Similarly, the characters, though arguably archetypal for the genre, are often repulsive, but nevertheless colorful and complicated. They grow on us, with Genko in particular, as played by Servillo, being a man with whom we come to sympathize. He’s reckless and impulsive but he’s also got a heart and a conscience that make him human. This is my first encounter with Servillo and I can see why he’s been awarded so many times by the Italian film community. From this movie alone, I can tell he has a presence and range that are palpable. The plot gives Genko many unbelievable hurdles to overcome, but Servillo, with his mannerisms, facial gestures and vocal inflections, keeps things grounded. We respond to him and like him. His Genko is one of the reasons we can forgive the story for (probably) having any plot holes.

After taking a few days to digest it all, I’m still not entirely sure about everything that transpires in “Into the Labyrinth,” especially the ending.

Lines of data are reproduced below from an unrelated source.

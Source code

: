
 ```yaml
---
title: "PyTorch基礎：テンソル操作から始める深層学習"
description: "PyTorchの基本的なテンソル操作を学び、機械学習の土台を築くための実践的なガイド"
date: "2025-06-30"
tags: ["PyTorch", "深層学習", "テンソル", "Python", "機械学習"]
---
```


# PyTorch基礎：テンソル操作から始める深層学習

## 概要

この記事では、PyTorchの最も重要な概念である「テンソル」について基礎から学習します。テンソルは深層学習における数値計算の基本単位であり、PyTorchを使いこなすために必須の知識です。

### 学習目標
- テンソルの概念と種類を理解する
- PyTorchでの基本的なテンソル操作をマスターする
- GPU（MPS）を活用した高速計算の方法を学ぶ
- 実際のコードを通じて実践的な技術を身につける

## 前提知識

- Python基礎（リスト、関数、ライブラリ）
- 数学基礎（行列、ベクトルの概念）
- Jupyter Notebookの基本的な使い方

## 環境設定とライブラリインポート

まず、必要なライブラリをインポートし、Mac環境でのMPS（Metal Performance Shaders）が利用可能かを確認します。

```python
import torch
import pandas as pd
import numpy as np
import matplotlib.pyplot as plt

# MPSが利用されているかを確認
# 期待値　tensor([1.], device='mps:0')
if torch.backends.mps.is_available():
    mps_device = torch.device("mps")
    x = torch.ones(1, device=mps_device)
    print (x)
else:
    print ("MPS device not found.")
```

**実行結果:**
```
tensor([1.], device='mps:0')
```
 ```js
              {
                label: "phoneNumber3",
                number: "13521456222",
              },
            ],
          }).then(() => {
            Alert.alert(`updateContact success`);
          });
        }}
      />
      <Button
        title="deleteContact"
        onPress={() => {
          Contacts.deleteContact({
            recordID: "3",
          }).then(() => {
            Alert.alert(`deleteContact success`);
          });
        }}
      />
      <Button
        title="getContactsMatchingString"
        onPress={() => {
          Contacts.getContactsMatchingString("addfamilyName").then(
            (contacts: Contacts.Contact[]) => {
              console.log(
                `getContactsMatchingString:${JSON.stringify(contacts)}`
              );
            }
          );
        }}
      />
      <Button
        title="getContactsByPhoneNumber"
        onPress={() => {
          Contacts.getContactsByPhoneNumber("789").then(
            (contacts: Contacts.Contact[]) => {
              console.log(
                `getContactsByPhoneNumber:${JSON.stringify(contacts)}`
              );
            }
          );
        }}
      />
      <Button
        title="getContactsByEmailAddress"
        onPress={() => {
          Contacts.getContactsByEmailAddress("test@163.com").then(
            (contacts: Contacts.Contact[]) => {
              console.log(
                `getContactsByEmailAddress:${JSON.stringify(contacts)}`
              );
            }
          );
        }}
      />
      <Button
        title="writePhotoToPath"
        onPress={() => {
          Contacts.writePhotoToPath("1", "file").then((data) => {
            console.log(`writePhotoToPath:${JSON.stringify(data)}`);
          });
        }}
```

Perhaps reading the book will shed some light on it. Even so, I’m confident Carrisi wanted his novel and his film adaptation to be about getting to the payoff rather than the payoff itself. So many thrillers seem to prioritize the conclusion above all else to ensure it will be, well, thrilling, and many of them are, but “Into the Labyrinth” works to keep us engaged and tense throughout. Even though it contains a “big reveal” right before the closing credits, it gives us a lot more to experience and remember along the way. This is a movie that feels out of control much of the time, even though the filmmakers make us believe they’re in complete control. That paradox is one of the many reasons it’s so watchable.